━━ SUPPLIED ENTRIES ━━

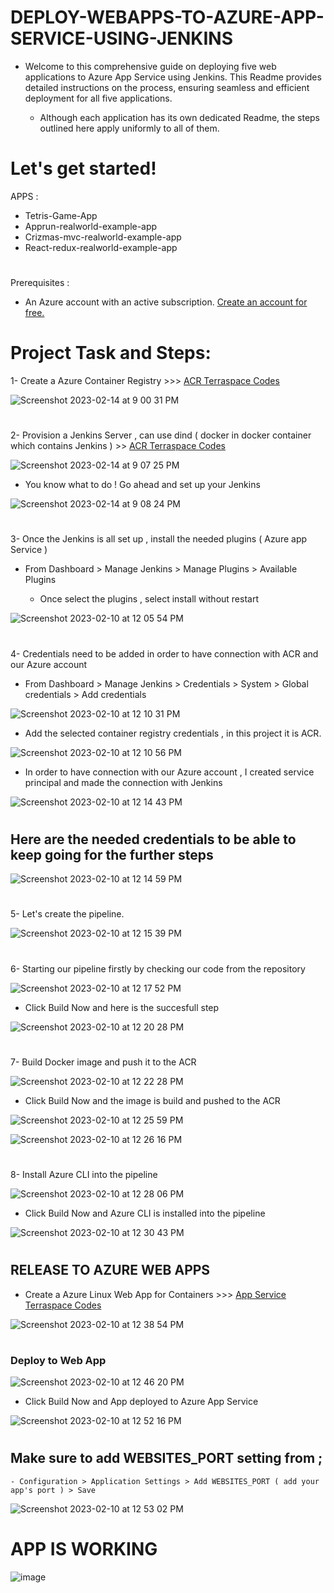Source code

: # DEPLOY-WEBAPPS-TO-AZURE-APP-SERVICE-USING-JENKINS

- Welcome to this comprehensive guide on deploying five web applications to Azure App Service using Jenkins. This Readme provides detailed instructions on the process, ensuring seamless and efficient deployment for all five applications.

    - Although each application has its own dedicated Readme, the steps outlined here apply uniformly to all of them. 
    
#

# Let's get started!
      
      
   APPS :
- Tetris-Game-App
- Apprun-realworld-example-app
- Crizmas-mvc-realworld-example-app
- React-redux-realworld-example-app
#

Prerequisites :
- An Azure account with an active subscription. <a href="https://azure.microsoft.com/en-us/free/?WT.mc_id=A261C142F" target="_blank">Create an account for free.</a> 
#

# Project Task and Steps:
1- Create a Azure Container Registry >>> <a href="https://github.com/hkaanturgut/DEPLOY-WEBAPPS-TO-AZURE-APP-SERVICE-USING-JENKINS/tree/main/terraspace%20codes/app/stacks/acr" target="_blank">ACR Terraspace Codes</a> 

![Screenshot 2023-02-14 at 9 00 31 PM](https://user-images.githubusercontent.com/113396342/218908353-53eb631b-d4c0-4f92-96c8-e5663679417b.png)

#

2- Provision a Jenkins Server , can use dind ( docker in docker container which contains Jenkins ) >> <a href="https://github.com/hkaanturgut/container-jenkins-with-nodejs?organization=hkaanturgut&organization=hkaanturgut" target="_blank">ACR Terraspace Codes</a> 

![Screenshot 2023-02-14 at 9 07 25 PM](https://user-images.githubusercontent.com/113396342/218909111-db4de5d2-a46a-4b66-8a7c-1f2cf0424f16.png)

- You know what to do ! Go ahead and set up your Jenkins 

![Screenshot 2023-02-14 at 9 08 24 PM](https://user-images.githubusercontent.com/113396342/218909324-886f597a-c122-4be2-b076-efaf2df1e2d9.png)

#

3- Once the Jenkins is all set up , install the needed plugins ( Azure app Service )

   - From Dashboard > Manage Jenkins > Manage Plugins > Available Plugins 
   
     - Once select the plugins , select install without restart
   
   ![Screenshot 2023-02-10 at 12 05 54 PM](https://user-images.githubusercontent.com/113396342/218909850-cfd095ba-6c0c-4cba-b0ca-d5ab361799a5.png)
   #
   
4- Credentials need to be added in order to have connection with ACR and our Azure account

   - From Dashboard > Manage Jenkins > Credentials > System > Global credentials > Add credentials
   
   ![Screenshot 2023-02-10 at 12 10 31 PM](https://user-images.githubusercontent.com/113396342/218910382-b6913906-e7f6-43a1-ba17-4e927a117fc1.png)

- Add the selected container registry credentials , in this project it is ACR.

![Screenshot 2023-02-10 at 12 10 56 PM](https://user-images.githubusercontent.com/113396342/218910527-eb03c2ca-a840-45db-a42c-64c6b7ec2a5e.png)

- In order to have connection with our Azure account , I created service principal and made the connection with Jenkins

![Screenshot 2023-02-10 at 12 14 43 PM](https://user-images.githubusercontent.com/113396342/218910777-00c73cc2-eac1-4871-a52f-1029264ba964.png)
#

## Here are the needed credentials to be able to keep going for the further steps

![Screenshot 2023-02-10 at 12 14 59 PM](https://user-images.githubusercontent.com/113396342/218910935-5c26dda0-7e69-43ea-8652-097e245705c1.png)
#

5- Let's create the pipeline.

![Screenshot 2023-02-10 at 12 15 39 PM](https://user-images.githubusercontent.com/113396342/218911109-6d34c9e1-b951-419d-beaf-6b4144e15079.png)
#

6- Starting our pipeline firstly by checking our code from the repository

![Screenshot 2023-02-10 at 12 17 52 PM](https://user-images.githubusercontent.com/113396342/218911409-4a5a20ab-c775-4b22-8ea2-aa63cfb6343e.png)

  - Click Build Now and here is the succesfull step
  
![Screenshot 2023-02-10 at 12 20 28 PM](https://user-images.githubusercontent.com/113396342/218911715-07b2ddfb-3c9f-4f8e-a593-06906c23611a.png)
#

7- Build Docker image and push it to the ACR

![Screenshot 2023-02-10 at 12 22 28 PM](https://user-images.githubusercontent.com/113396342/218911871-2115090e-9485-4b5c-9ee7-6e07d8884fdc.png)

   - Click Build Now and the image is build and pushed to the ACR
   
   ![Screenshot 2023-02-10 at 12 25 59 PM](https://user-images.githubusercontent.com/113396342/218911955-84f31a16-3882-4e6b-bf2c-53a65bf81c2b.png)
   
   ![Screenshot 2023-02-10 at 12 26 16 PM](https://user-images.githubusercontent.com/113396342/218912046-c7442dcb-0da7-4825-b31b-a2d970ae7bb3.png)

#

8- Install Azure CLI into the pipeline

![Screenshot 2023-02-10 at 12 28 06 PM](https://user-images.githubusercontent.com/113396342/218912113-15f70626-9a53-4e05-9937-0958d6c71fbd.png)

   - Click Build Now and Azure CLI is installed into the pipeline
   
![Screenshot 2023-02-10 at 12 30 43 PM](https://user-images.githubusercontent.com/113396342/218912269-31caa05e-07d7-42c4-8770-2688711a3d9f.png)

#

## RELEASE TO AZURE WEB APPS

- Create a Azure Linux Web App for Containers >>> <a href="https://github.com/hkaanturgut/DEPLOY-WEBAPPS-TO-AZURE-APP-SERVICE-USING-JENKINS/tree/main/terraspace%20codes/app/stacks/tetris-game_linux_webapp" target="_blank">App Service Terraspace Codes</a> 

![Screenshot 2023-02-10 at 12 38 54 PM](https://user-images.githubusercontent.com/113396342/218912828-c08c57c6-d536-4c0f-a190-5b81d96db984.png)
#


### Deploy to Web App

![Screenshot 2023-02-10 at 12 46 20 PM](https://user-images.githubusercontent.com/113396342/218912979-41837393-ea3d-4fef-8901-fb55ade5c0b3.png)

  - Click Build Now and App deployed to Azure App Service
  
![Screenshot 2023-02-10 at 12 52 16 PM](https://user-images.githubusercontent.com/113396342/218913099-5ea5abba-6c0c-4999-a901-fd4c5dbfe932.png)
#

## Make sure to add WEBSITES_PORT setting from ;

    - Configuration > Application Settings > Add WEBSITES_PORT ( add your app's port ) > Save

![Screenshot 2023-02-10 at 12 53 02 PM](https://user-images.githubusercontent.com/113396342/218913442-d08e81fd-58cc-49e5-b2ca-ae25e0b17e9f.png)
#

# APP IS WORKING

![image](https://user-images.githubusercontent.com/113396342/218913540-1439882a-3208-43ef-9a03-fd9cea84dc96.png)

━━━

> AIM OF THE EXERCISE
Each line of the entries that holds "Once" should be counted, and only the total given.

> RESULT BELOW
2